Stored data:
<<<<

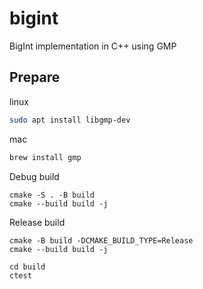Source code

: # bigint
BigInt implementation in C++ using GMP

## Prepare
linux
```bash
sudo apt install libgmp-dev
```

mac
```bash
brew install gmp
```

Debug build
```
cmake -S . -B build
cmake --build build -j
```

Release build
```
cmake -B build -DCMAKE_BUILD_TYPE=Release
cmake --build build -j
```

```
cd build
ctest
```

>>>>

- [Description of the task]: Find the word "install" in the records. Copy every line it appears in.

- [Answer box]:
sudo apt install libgmp-dev
brew install gmp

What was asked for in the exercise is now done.